Eka dan yang lainnya menggelengkan kepala dan berkata mereka tidak mengetahuinya. Mona menduga orang-orang di sini jarang makan makanan ini, jadi saudara-saudaranya tidak mengetahuinya.
"Kak, ini sejenis ubi. Namanya bengkoang. Rasanya manis dan enak, perutmu bisa kenyang jika memakannya."
Tujuan pertama keluarga Restu saat ini memang hanya makanan dan makanan.
"Mona, benarkah yang kau katakan? Kenapa kami tidak tahu, darimana kamu mendengar tentang ini?". Eka bertanya sesudahnya.
"Saya mendengarkan apa yang orang-orang ceritakan, tetangga lama kita yang sudah pindah yang pernah bercerita." Mona ingat bahwa ada tetangga yang baru saja pindah. Mona menjadikan tetangga itu alasan, mengarang cerita agar saudara-saudaranya tidak curiga.

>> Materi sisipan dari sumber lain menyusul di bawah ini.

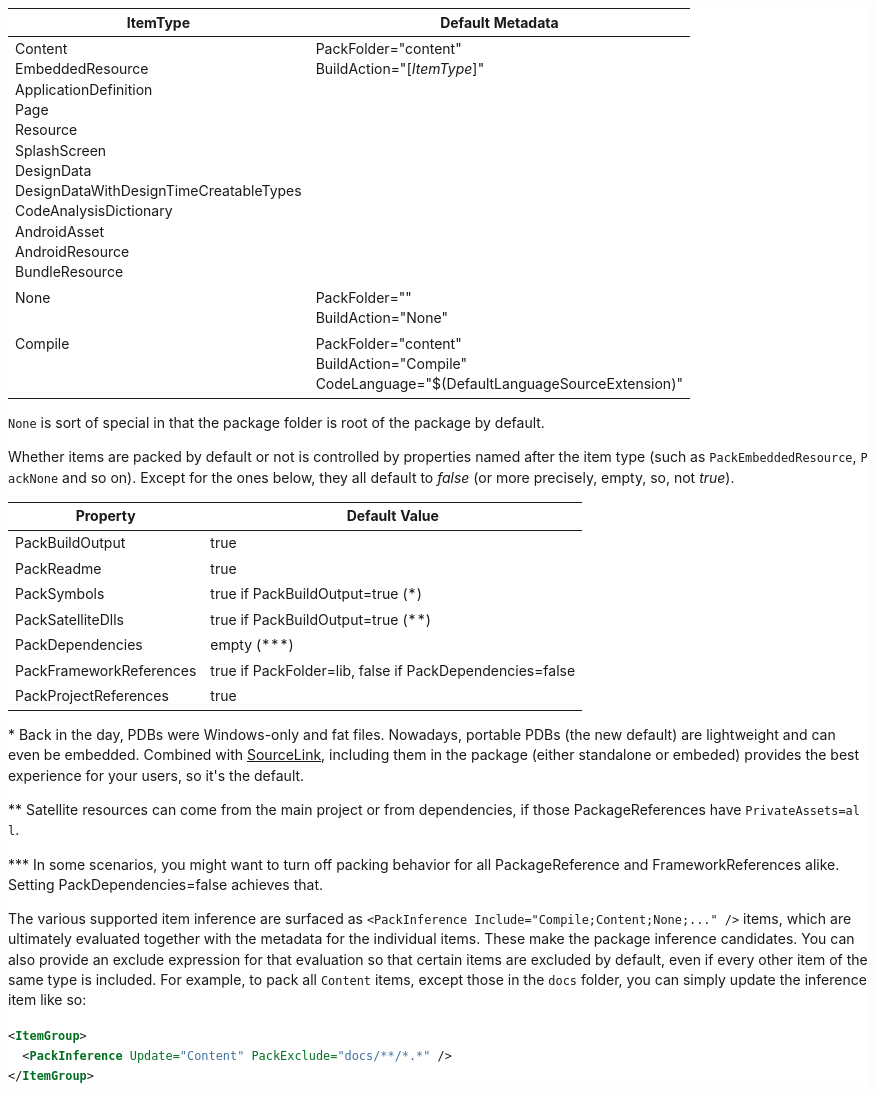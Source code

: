 | ItemType        | Default Metadata  |
|------------------|-------------------|
| Content<br/>EmbeddedResource<br/>ApplicationDefinition<br/>Page<br/>Resource<br/>SplashScreen<br/>DesignData<br/>DesignDataWithDesignTimeCreatableTypes<br/>CodeAnalysisDictionary<br/>AndroidAsset<br/>AndroidResource<br/>BundleResource | PackFolder="content" <br/>BuildAction="[*ItemType*]" |
| None             | PackFolder="" <br/>BuildAction="None"         |
| Compile          | PackFolder="content" <br/>BuildAction="Compile"<br/>CodeLanguage="$(DefaultLanguageSourceExtension)"                |

`None` is sort of special in that the package folder is root of the package by default.

Whether items are packed by default or not is controlled by properties named after the item type (such as `PackEmbeddedResource`, `PackNone` and so on). Except for the ones below, they all default to *false* (or more precisely, empty, so, not *true*).

| Property        | Default Value |
|-----------------|---------------|
| PackBuildOutput | true |
| PackReadme      | true |
| PackSymbols     | true if PackBuildOutput=true (*) |
| PackSatelliteDlls | true if PackBuildOutput=true (**) |
| PackDependencies| empty (***) |
| PackFrameworkReferences | true if PackFolder=lib, false if PackDependencies=false |
| PackProjectReferences | true |



\* Back in the day, PDBs were Windows-only and fat files. Nowadays, portable PDBs 
   (the new default) are lightweight and can even be embedded. Combined with [SourceLink](https://github.com/dotnet/sourcelink), including them in the package (either standalone or embeded) provides the best experience for your users, so it's the default.

\** Satellite resources can come from the main project or from dependencies, if those PackageReferences 
    have `PrivateAssets=all`.

\*** In some scenarios, you might want to turn off packing behavior for all PackageReference and FrameworkReferences alike. Setting PackDependencies=false achieves that.


The various supported item inference are surfaced as `<PackInference Include="Compile;Content;None;..." />` items, which are ultimately evaluated together with the metadata for the individual items. These make the package inference candidates. You can also provide an exclude expression for that evaluation so that certain items are excluded by default, even if every other item of the same type is included. For example, to pack all `Content` items, except those in the `docs` folder, you can simply update the inference item like so:

```xml
<ItemGroup>
  <PackInference Update="Content" PackExclude="docs/**/*.*" />
</ItemGroup>
```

Bengkoang itu terkubur di dalam tanah dan mereka tidak memiliki alat untuk menggalinya. Mereka juga sudah lelah sehingga sulit untuk menggalinya dengan tangan kosong.
"Saudaraku, mari kita pulang dan datang lagi besok. Ingat-ingat tempat ini, mari kita tandai."
Eka dan Rano mulai memperhatikan sekitar. Mereka mencari penanda agar mudah menemukan bengkoang ini esok.
Eka membawa kantong kain, Rena membawa kerancang, Rano memegang burung gagak hasil buruannya, dan Mona membawa kantong kain berisi ubi. Keempat besaudara ini berjalan perlahan menuruni bukit bersama-sama. Mereka turun dengan hati-hati, takut hasil buruannya hari ini terjatuh.
Saat sampai di kaki gunung, matahari sudah tinggi. "Kakak. Kita harus segera kembali, atau Ayah dan Ibu akan cemas."
Anak-anak bergegas pulang, tetapi mereka masih memegang barang-barang di tangan mereka, sehingga mereka tidak bisa berlari cepat. Mereka merasa beban di punggungnya semakin berat. Samar-samar mendengar seseorang memanggil nama mereka dari kejauhan.